• _WHAT TO WORK ON_
Of the lines below, copy those that hold the word "Path".

▼

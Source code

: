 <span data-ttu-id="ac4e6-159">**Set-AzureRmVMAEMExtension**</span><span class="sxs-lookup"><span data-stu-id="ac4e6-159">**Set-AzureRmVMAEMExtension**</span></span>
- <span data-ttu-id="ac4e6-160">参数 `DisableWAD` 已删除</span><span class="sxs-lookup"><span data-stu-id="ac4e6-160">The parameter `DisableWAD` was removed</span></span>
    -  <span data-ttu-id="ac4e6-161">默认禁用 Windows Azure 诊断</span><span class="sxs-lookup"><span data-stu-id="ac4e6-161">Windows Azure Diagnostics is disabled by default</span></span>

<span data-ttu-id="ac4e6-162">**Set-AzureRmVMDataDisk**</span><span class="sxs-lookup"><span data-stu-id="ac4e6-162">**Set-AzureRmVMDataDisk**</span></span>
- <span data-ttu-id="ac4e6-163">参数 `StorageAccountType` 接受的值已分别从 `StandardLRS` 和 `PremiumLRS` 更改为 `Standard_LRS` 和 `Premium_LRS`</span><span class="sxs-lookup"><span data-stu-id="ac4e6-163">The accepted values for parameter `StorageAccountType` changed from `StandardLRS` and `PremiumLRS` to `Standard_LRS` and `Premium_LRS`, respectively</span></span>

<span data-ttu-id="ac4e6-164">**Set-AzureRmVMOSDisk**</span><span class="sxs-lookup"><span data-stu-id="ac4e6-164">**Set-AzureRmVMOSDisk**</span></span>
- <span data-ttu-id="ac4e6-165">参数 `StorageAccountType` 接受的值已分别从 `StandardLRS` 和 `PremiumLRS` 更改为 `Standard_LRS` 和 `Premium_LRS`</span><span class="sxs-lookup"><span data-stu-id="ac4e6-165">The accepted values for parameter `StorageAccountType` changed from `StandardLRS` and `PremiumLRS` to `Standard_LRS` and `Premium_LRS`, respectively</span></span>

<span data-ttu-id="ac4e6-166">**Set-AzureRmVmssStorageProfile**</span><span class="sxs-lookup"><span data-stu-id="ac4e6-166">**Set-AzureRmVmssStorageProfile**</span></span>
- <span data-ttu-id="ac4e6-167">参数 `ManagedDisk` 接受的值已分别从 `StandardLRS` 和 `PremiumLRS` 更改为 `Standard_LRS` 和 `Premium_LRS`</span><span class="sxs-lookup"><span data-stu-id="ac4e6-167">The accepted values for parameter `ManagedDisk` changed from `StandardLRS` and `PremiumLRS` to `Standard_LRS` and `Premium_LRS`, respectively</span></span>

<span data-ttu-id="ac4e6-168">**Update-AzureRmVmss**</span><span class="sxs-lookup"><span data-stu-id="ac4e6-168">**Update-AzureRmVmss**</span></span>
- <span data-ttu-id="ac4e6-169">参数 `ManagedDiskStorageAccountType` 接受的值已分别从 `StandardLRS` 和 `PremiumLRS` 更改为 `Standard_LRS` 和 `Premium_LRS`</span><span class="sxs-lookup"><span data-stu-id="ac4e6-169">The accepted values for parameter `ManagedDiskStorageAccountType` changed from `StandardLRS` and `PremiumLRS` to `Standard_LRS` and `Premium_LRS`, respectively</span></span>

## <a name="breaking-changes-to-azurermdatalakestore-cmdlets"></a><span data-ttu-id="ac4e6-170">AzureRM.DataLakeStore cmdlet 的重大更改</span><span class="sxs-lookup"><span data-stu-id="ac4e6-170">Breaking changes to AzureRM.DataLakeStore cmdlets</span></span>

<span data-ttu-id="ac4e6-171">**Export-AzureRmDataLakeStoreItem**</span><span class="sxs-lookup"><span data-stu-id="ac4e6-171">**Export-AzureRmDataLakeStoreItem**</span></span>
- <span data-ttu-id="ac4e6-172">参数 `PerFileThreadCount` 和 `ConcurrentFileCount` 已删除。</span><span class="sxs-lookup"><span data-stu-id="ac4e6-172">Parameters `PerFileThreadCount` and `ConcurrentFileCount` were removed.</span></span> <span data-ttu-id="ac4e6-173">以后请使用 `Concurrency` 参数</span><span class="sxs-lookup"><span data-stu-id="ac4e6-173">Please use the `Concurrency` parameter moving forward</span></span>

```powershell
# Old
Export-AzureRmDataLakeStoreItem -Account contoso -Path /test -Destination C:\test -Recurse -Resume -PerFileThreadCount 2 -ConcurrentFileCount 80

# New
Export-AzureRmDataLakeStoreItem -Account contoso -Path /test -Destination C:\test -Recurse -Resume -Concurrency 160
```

▲

• _EXPECTED ANSWER_
Export-AzureRmDataLakeStoreItem -Account contoso -Path /test -Destination C:\test -Recurse -Resume -PerFileThreadCount 2 -ConcurrentFileCount 80
Export-AzureRmDataLakeStoreItem -Account contoso -Path /test -Destination C:\test -Recurse -Resume -Concurrency 160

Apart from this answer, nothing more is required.